Unconvinced. People used londiste and slony for years without that, and
it's not even remotely at the top of the list of problems with either.

> * Logical decoding and sending of in-progress xacts, so the logical client
> can already be most of the way through receiving a big xact when it
> commits. Without this we have a huge lag spike whenever a big xact happens,
> since we must first finish decoding it in to a reorder buffer and can only
> then *begin* to send it to the client. During which time no later xacts may
> be decoded or replayed to the client. If you're running that rare thing,
> the perfect pure OLTP system, you won't care... but good luck finding one
> in the real world.

So? If you're using logical rep, you've always have that.
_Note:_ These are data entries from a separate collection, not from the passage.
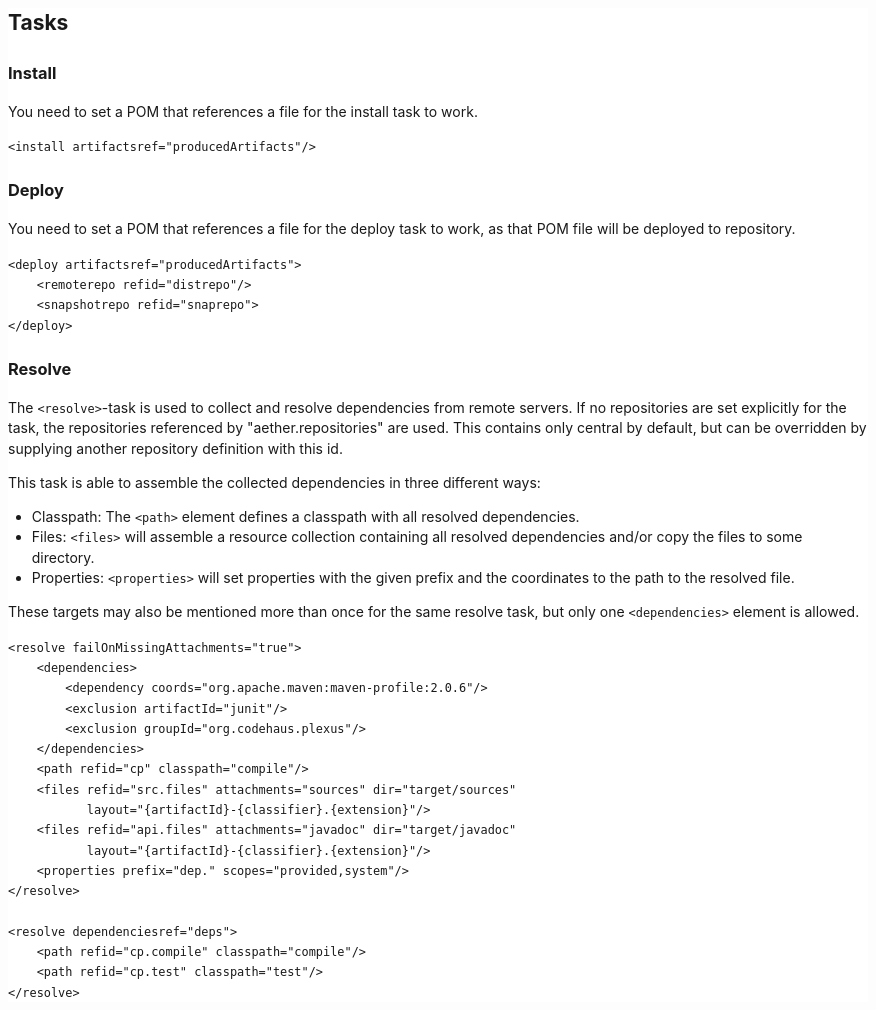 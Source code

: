 
## Tasks

### Install

You need to set a POM that references a file for the install task to work.

    <install artifactsref="producedArtifacts"/>

### Deploy

You need to set a POM that references a file for the deploy task to work, as that POM file will be deployed to repository.

    <deploy artifactsref="producedArtifacts">
        <remoterepo refid="distrepo"/>
        <snapshotrepo refid="snaprepo">
    </deploy>

### Resolve

The `<resolve>`-task is used to collect and resolve dependencies from remote
servers. If no repositories are set explicitly for the task, the repositories
referenced by "aether.repositories" are used. This contains only central by
default, but can be overridden by supplying another repository definition with
this id. 


This task is able to assemble the collected dependencies in three different ways:

* Classpath: The `<path>` element defines a classpath with all resolved dependencies.
* Files: `<files>` will assemble a resource collection containing all resolved dependencies and/or copy the files to some directory.
* Properties: `<properties>` will set properties with the given prefix and the coordinates to the path to the resolved file.

These targets may also be mentioned more than once for the same resolve task,
but only one `<dependencies>` element is allowed.

    <resolve failOnMissingAttachments="true">
        <dependencies>
            <dependency coords="org.apache.maven:maven-profile:2.0.6"/>
            <exclusion artifactId="junit"/>
            <exclusion groupId="org.codehaus.plexus"/>
        </dependencies>
        <path refid="cp" classpath="compile"/>
        <files refid="src.files" attachments="sources" dir="target/sources"
               layout="{artifactId}-{classifier}.{extension}"/>
        <files refid="api.files" attachments="javadoc" dir="target/javadoc"
               layout="{artifactId}-{classifier}.{extension}"/>
        <properties prefix="dep." scopes="provided,system"/>
    </resolve>

    <resolve dependenciesref="deps">
        <path refid="cp.compile" classpath="compile"/>
        <path refid="cp.test" classpath="test"/>
    </resolve>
> * Either parallel apply on the client side or at least buffering of
> in-progress xacts on the client side so they can be safely flushed to disk
> and confirmed, allowing receive to continue while replay is done on the
> client. Otherwise sync rep is completely impractical... and there's no
> shortage of systems out there that can't afford to lose any transactions.
> Or at least have some crucial transactions they can't lose.

That's more or less trivial to implement. In an extension.

> * Robust, seamless DDL replication, so things don't just break randomly.
> This makes the other points above look nice and simple by comparison.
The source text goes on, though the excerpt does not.